Just upgraded from Dish 6000 to Dish 411. What is it with this black screen? Went to change channels and went from picture to audio only. Video is just a black screen. Called tech support and got the automated "fix it" person. Did a manual reset with the power button on the receiver and was able to capture the video again. I was going to put my 6000 on eBay but I never had a problem like this. I have read some others have had this problem. Is Dish going to address this? 

I have been a customer for about 6 years. I don't want to have to reset every few days.


----------



## Jeff43 (Dec 4, 2002)

alfbinet said:


> Just upgraded from Dish 6000 to Dish 411. What is it with this black screen? Went to change channels and went from picture to audio only. Video is just a black screen. Called tech support and got the automated "fix it" person. Did a manual reset with the power button on the receiver and was able to capture the video again. I was going to put my 6000 on eBay but I never had a problem like this. I have read some others have had this problem. Is Dish going to address this?
> 
> I have been a customer for about 6 years. I don't want to have to reset every few days.


I myself had a 6000 receiver before my 211 arrived. The 6000 was old and clunky but the 6000 worked. There are forums here that talk about the black screen problem along with other problems for our new 211's/411's.


----------



## James Long (Apr 17, 2003)

Jeff, keep the tone civil. This is a support forum - complaints are allowed but not insults.

Yes, a black out issue has been reported in this forum. It is also reported that E* has been made aware of this issue and is working on tracking down the cause and making a software fix.
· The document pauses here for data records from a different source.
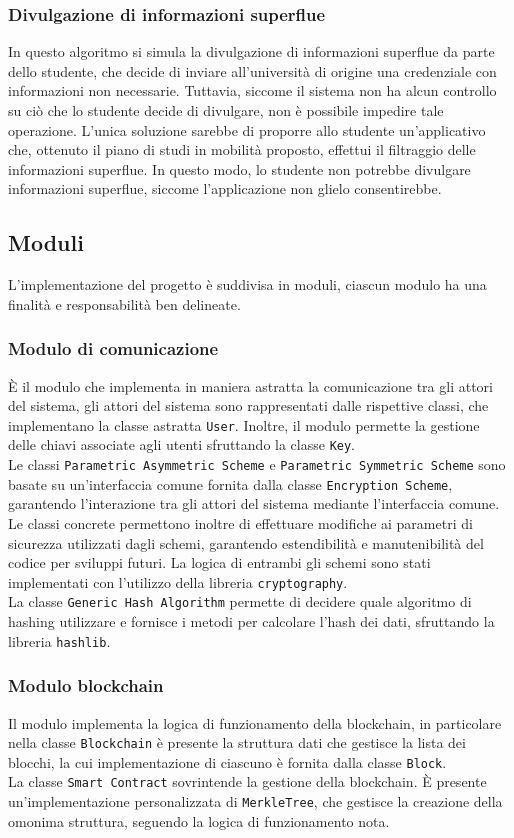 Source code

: \documentclass[a4paper,12pt]{article}
\begin{document}
\subsubsection{Divulgazione di informazioni superflue}
In questo algoritmo si simula la divulgazione di informazioni superflue da parte dello studente, che decide di inviare all'università di origine una credenziale con informazioni non necessarie. Tuttavia, siccome il sistema non ha alcun controllo su ciò che lo studente decide di divulgare, non è possibile impedire tale operazione. L'unica soluzione sarebbe di proporre allo studente un'applicativo che, ottenuto il piano di studi in mobilità proposto, effettui il filtraggio delle informazioni superflue. In questo modo, lo studente non potrebbe divulgare informazioni superflue, siccome l'applicazione non glielo consentirebbe.
\subsection{Moduli}
L'implementazione del progetto è suddivisa in moduli, ciascun modulo ha una finalità e responsabilità ben delineate. 
\subsubsection{Modulo di comunicazione}

È il modulo che implementa in maniera astratta la comunicazione tra gli attori del sistema, gli attori del sistema sono rappresentati dalle rispettive classi, che implementano la classe astratta \texttt{User}.
Inoltre, il modulo permette la gestione delle chiavi associate agli utenti sfruttando la classe \texttt{Key}.
\\[1em]
Le classi \texttt{Parametric Asymmetric Scheme} e \texttt{Parametric Symmetric Scheme} sono basate su un'interfaccia comune fornita dalla classe \texttt{Encryption Scheme}, garantendo l'interazione tra gli attori del sistema mediante l'interfaccia comune.
Le classi concrete permettono inoltre di effettuare modifiche ai parametri di sicurezza utilizzati dagli schemi, garantendo estendibilità e manutenibilità del codice per sviluppi futuri. La logica di entrambi gli schemi sono stati implementati con l'utilizzo della libreria \texttt{cryptography}.
\\[1em]
La classe \texttt{Generic Hash Algorithm} permette di decidere quale algoritmo di hashing utilizzare e fornisce i metodi per calcolare l'hash dei dati, sfruttando la libreria \texttt{hashlib}. 

\subsubsection{Modulo blockchain}
Il modulo implementa la logica di funzionamento della blockchain, in particolare nella classe \texttt{Blockchain} è presente la struttura dati che gestisce la lista dei blocchi, la cui implementazione di ciascuno è fornita dalla classe \texttt{Block}. 
\\[1em]
La classe \texttt{Smart Contract} sovrintende la gestione della blockchain. È presente un'implementazione personalizzata di \texttt{MerkleTree}, che gestisce la creazione della omonima struttura, seguendo la logica di funzionamento nota.
\end{document}
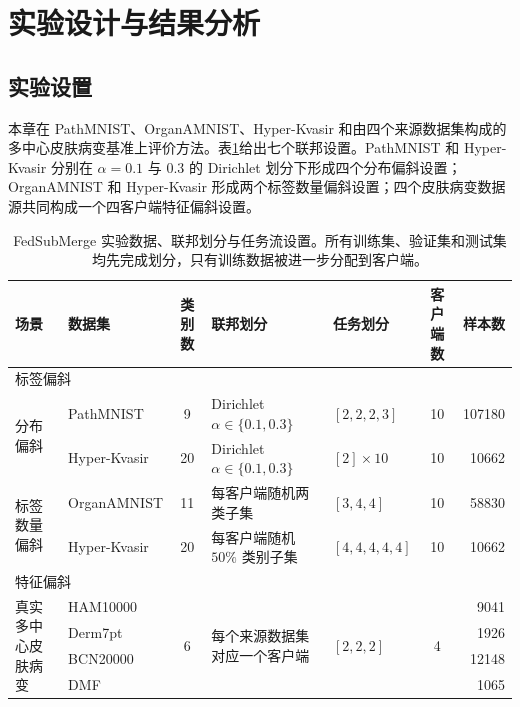 \section{实验设计与结果分析}
\label{sec:fedsubmerge-experiments}

\subsection{实验设置}
\label{subsec:fedsubmerge-experimental-setup}

本章在 PathMNIST、OrganAMNIST、Hyper-Kvasir 和由四个来源数据集构成的多中心皮肤病变基准上评价方法\cite{yang2023medmnist,borgli2020hyperkvasir,tschandl2018ham10000,kawahara2019derm7pt,combalia2019bcn20000,ballerini2013dermofit}。表\ref{tab:fedsubmerge-setup}给出七个联邦设置。PathMNIST 和 Hyper-Kvasir 分别在 $\alpha=0.1$ 与 $0.3$ 的 Dirichlet 划分下形成四个分布偏斜设置；OrganAMNIST 和 Hyper-Kvasir 形成两个标签数量偏斜设置；四个皮肤病变数据源共同构成一个四客户端特征偏斜设置。

\begin{table}[htbp]
\centering
\caption{FedSubMerge 实验数据、联邦划分与任务流设置。所有训练集、验证集和测试集均先完成划分，只有训练数据被进一步分配到客户端。}
\label{tab:fedsubmerge-setup}
\thesistablefont
\setlength{\tabcolsep}{3pt}
\renewcommand{\arraystretch}{1.15}
\begin{tabular}{@{}p{1.4cm}p{2.55cm}cp{3.1cm}p{1.85cm}cr@{}}
\toprule
场景 & 数据集 & 类别数 & 联邦划分 & 任务划分 & 客户端数 & 样本数 \\
\midrule
\multicolumn{7}{l}{标签偏斜} \\
\multirow{2}{1.4cm}{分布偏斜} & PathMNIST & 9 & Dirichlet $\alpha\in\{0.1,0.3\}$ & $[2,2,2,3]$ & 10 & 107180 \\
& Hyper-Kvasir & 20 & Dirichlet $\alpha\in\{0.1,0.3\}$ & $[2]\times10$ & 10 & 10662 \\
\multirow{2}{1.4cm}{标签数量偏斜} & OrganAMNIST & 11 & 每客户端随机两类子集 & $[3,4,4]$ & 10 & 58830 \\
& Hyper-Kvasir & 20 & 每客户端随机 $50\%$ 类别子集 & $[4,4,4,4,4]$ & 10 & 10662 \\
\midrule
\multicolumn{7}{l}{特征偏斜} \\
\multirow{4}{1.4cm}{真实多中心皮肤病变} & HAM10000 & \multirow{4}{*}{6} & \multirow{4}{3.1cm}{每个来源数据集对应一个客户端} & \multirow{4}{*}{$[2,2,2]$} & \multirow{4}{*}{4} & 9041 \\
& Derm7pt & & & & & 1926 \\
& BCN20000 & & & & & 12148 \\
& DMF & & & & & 1065 \\
\bottomrule
\end{tabular}%

\end{table}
It is a new box. They can test the snot out of them before release and still find issues when customers get them.

If you have any details that may help define a trend (other than "it broke") you can help E* make a better product. Items like channels you were watching - what were you doing when it blacked out. If you found it black in the morning what channel were you last watching last night. Details that will lead to a fix.


----------



## alfbinet (May 19, 2002)

James Long said:


> Jeff, keep the tone civil. This is a support forum - complaints are allowed but not insults.
> 
> Yes, a black out issue has been reported in this forum. It is also reported that E* has been made aware of this issue and is working on tracking down the cause and making a software fix. It is a new box. They can test the snot out of them before release and still find issues when customers get them.
> 
> If you have any details that may help define a trend (other than "it broke") you can help E* make a better product. Items like channels you were watching - what were you doing when it blacked out. If you found it black in the morning what channel were you last watching last night. Details that will lead to a fix.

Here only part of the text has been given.